Date:         Tue, 26 Oct 1993 12:26:56 +0000
Reply-To:     "TEISteer:  Text Encoding Initiative Steering Committee List"
              , lou@VAX.OX.AC.UK
Sender:       "TEISteer:  Text Encoding Initiative Steering Committee List"
From:         Lou Burnard 
Subject:      report from Paris

One benefit accruing from my attendance at the Eagles meeting in Paris is that I got some more information about what exactly is supposed to be going on in Eagles. I also doubled the size of my collection of NERC reports by acquiring a copy of a very sensible TEI review produced by Dominique Vignaud and Pierre Lafon.

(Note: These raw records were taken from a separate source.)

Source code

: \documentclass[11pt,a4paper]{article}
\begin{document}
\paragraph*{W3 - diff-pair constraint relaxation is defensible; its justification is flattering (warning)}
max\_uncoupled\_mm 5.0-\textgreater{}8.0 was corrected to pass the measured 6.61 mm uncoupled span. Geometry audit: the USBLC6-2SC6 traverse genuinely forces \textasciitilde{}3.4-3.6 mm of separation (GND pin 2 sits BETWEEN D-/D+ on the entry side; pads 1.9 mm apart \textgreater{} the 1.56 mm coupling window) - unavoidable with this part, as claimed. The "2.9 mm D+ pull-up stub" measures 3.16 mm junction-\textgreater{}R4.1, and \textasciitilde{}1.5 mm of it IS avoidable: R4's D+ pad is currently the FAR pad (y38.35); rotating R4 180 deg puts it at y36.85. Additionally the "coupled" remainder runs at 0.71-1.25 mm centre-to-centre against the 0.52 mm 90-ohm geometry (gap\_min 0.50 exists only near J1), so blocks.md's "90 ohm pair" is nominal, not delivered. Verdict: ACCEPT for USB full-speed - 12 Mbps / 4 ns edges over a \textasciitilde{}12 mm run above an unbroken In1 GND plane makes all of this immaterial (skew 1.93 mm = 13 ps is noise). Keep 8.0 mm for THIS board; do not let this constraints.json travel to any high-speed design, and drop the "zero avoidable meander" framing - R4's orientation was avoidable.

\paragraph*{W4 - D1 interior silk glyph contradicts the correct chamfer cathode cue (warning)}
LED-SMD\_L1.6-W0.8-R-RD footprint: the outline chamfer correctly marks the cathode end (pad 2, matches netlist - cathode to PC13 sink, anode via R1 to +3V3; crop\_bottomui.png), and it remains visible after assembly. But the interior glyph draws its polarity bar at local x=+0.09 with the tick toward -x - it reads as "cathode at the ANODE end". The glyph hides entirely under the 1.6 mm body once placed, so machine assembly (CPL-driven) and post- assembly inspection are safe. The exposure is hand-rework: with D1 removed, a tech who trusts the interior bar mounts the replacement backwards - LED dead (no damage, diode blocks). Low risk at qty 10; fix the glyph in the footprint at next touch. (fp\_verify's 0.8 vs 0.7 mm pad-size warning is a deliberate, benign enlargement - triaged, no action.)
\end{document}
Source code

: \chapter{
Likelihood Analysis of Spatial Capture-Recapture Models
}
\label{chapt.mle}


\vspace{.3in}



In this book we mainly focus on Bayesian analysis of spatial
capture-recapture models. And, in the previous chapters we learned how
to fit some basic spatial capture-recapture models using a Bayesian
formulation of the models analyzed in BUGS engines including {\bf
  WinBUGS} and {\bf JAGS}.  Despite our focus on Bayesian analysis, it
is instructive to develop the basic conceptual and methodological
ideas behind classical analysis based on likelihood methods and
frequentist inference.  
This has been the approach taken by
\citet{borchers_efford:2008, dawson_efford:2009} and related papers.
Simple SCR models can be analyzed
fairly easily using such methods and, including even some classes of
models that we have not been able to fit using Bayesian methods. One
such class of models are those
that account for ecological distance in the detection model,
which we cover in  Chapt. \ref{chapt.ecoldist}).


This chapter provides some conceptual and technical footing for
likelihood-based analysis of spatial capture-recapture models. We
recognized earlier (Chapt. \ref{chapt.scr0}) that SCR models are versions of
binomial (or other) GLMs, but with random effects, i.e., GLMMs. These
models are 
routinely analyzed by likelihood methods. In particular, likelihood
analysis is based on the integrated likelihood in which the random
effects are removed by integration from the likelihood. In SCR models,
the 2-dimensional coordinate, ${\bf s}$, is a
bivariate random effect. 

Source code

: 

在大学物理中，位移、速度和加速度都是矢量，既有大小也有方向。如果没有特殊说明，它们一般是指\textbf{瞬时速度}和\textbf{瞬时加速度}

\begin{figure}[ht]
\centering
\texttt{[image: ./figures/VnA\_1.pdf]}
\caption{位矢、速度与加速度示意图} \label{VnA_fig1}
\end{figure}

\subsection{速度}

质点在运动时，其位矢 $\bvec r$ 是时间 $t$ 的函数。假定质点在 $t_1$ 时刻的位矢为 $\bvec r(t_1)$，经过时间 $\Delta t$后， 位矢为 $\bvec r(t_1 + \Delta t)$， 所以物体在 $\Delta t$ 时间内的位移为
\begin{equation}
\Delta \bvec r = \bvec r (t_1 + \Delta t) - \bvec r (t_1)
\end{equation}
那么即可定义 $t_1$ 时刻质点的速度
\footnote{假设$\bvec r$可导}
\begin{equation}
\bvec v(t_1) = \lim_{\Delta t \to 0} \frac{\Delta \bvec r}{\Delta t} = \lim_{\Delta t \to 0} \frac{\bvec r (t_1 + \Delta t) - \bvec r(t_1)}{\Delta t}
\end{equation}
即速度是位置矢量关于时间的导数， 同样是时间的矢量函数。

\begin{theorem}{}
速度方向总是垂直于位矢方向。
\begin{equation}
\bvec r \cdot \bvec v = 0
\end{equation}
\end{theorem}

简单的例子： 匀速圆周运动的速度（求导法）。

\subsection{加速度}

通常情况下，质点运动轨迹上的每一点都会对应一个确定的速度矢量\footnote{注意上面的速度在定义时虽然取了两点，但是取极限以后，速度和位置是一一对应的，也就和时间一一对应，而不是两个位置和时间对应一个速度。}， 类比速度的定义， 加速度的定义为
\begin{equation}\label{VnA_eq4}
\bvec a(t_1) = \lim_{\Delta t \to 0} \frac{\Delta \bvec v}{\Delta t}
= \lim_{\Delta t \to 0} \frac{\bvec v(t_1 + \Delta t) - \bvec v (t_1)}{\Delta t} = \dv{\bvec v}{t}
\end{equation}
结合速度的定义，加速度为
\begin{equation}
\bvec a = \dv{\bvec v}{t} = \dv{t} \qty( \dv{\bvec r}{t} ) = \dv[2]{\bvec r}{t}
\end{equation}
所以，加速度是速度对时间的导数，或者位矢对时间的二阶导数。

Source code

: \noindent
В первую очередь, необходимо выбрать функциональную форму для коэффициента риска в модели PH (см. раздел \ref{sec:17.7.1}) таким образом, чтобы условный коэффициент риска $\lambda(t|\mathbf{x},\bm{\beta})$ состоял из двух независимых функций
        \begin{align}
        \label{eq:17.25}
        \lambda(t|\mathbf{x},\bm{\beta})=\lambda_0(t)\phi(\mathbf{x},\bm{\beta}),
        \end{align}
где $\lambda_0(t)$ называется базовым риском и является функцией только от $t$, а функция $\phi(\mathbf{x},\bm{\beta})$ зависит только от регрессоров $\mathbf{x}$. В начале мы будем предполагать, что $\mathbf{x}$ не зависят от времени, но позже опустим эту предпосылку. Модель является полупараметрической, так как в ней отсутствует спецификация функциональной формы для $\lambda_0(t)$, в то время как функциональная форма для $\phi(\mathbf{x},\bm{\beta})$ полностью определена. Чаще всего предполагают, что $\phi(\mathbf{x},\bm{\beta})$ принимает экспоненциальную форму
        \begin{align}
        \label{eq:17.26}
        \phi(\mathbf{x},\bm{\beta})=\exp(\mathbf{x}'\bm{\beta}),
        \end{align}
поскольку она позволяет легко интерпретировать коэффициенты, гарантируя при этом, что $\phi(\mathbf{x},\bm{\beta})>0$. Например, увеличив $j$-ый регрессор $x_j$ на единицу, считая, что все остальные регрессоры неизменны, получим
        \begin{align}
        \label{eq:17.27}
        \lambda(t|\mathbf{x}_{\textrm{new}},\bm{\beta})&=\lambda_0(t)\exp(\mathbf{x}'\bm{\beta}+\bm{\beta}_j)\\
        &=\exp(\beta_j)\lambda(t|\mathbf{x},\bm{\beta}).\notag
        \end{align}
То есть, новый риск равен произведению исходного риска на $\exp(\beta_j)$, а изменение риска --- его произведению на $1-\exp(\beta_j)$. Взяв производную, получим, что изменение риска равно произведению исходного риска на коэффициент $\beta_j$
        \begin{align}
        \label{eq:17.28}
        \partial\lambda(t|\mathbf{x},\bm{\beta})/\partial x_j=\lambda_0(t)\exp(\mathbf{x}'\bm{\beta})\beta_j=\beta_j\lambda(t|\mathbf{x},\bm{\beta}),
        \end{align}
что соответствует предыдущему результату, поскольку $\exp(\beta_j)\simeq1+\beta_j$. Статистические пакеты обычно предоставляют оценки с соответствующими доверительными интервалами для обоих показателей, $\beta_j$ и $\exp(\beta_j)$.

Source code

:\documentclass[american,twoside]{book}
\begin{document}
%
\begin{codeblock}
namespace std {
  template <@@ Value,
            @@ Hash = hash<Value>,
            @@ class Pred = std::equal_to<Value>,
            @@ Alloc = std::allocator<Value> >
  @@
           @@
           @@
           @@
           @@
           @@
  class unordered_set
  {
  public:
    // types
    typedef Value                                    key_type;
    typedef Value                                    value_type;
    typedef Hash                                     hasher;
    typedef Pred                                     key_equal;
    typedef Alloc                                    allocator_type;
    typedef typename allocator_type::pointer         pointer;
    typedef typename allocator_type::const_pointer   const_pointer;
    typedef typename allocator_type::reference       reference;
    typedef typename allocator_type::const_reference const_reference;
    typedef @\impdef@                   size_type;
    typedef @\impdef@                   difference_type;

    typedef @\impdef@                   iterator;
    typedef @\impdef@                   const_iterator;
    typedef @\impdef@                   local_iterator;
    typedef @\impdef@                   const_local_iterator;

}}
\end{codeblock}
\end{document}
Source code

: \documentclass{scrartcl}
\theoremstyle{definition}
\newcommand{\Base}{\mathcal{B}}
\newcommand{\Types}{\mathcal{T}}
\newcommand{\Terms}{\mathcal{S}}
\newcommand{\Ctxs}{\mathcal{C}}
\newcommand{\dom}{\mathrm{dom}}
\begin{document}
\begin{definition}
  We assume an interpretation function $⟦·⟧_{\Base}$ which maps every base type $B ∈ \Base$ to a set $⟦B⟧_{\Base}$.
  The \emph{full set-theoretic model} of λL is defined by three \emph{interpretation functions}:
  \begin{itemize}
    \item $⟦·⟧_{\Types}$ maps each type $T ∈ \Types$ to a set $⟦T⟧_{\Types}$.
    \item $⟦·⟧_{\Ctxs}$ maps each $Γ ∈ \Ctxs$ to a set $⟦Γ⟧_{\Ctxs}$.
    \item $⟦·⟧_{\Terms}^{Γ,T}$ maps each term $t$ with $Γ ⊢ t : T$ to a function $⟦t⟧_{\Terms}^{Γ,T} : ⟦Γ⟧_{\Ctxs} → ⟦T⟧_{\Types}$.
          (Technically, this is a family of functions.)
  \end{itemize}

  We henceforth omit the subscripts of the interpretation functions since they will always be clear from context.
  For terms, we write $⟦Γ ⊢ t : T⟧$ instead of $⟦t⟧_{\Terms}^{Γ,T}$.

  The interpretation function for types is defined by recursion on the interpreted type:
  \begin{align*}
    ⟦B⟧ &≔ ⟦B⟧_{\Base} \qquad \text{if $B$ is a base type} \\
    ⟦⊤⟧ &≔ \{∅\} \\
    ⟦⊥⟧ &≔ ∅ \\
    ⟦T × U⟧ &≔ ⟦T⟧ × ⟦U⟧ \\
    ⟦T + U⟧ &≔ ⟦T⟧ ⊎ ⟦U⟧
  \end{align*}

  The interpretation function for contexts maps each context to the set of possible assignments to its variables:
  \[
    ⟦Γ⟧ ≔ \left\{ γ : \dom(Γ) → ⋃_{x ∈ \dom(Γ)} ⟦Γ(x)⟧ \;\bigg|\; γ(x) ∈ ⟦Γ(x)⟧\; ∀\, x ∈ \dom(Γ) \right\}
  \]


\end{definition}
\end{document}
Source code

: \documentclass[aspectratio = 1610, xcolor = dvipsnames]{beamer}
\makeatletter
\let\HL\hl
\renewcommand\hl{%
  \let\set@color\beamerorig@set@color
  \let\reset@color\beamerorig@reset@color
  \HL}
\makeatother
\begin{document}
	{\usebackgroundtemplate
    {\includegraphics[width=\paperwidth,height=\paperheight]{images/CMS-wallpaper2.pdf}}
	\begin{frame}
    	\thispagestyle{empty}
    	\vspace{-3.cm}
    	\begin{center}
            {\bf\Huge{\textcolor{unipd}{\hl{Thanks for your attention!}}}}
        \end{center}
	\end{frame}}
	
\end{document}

There are five EAGLES groups: on Resources, Language Corpora, Speech, the Lexicon, and Evaluation & Assessment (with which Henry Thompson is involved). The group on language corpora has five subgroups. One is chaired by John Sinclair on text typology, and I have no information on its progress other than verbal rumblings from Birmingham. One is on linguistic annotation and is chaired by Geoffrey Leech who has circulated a detailed work paper which rather overlaps the work presented in AI2 W2, but has some interesting differences. A third is supposed to address something called "text representation issues" and is chaired by Gregoire Clemencin of GSI/ERLI; the Paris meeting was called to discuss a work paper submitted to this group by Nancy Ide and Jean Veronis. There seemed to be some doubt about the responsibilities of the two remaining subgroups: one concerns documentation and distribution, for which Pisa is responsible; the other concerns "tools" for which Wolf Paprotte at Muenster is fingered.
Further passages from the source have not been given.